Method Mean Error StdDev
ByBinarySearch 4.642 ms 0.0468 ms 0.0415 ms
BySwitch 3.825 ms 0.0473 ms 0.0442 ms
BySwitchWhen 115.310 ms 2.7970 ms 2.9928 ms
ByIf 142.658 ms 1.3744 ms 1.1477 ms
ByBinaryIf 2.502 ms 0.0147 ms 0.0137 ms

As you said, I should use a binary-search.
Any way, do you have any plant to optimize this kind of `case when` clause? (Is this roslyn's matter rather than cshaplang's?)

### Thaina commented Oct 31, 2017 • edited

 Great experiment! I wish in the future the compiler would convert all `switch` to `if-else-if`

### AdamSpeight2008 commented Oct 31, 2017

 @ufcpp Could you also get the IL size for each of those implementations?

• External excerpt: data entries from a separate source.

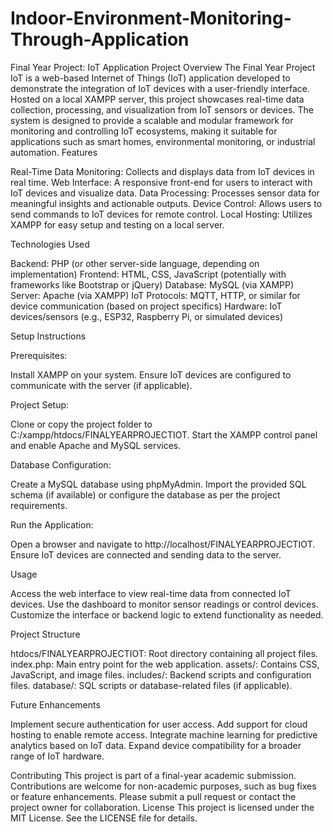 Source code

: # Indoor-Environment-Monitoring-Through-Application
Final Year Project: IoT Application
Project Overview
The Final Year Project IoT is a web-based Internet of Things (IoT) application developed to demonstrate the integration of IoT devices with a user-friendly interface. Hosted on a local XAMPP server, this project showcases real-time data collection, processing, and visualization from IoT sensors or devices. The system is designed to provide a scalable and modular framework for monitoring and controlling IoT ecosystems, making it suitable for applications such as smart homes, environmental monitoring, or industrial automation.
Features

Real-Time Data Monitoring: Collects and displays data from IoT devices in real time.
Web Interface: A responsive front-end for users to interact with IoT devices and visualize data.
Data Processing: Processes sensor data for meaningful insights and actionable outputs.
Device Control: Allows users to send commands to IoT devices for remote control.
Local Hosting: Utilizes XAMPP for easy setup and testing on a local server.

Technologies Used

Backend: PHP (or other server-side language, depending on implementation)
Frontend: HTML, CSS, JavaScript (potentially with frameworks like Bootstrap or jQuery)
Database: MySQL (via XAMPP)
Server: Apache (via XAMPP)
IoT Protocols: MQTT, HTTP, or similar for device communication (based on project specifics)
Hardware: IoT devices/sensors (e.g., ESP32, Raspberry Pi, or simulated devices)

Setup Instructions

Prerequisites:

Install XAMPP on your system.
Ensure IoT devices are configured to communicate with the server (if applicable).


Project Setup:

Clone or copy the project folder to C:/xampp/htdocs/FINALYEARPROJECTIOT.
Start the XAMPP control panel and enable Apache and MySQL services.


Database Configuration:

Create a MySQL database using phpMyAdmin.
Import the provided SQL schema (if available) or configure the database as per the project requirements.


Run the Application:

Open a browser and navigate to http://localhost/FINALYEARPROJECTIOT.
Ensure IoT devices are connected and sending data to the server.



Usage

Access the web interface to view real-time data from connected IoT devices.
Use the dashboard to monitor sensor readings or control devices.
Customize the interface or backend logic to extend functionality as needed.

Project Structure

htdocs/FINALYEARPROJECTIOT: Root directory containing all project files.
index.php: Main entry point for the web application.
assets/: Contains CSS, JavaScript, and image files.
includes/: Backend scripts and configuration files.
database/: SQL scripts or database-related files (if applicable).



Future Enhancements

Implement secure authentication for user access.
Add support for cloud hosting to enable remote access.
Integrate machine learning for predictive analytics based on IoT data.
Expand device compatibility for a broader range of IoT hardware.

Contributing
This project is part of a final-year academic submission. Contributions are welcome for non-academic purposes, such as bug fixes or feature enhancements. Please submit a pull request or contact the project owner for collaboration.
License
This project is licensed under the MIT License. See the LICENSE file for details.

### AdamSpeight2008 commented Oct 31, 2017

 @jcouv The operator `>=` is not the expected compliment to `<` (to the average user, yes) but weirdly on a language implementation details level it's `>`.
Member

### jcouv commented Oct 31, 2017

 @ufcpp Fantastic data points. Thanks! Glad to see the binary search approach does work. The code is harder to read than I expected though. I feel like code generation is probably a good fit in case the switch needs to be updated (I suspect that's what you did to test it out). Yes, such optimizations are more suitable for roslyn repo. Please do file an issue with the experiments you collected. Another data point that would be awesome is the typical size of switches (how often do people need massive switches like the one you describe?). I'll ask around, as I think we can analyze github repos as examples. As far as planning, there is a significant rework for patterns (to support recursive patterns) which is starting. Optimizations based on completeness and exclusivity would probably come after that.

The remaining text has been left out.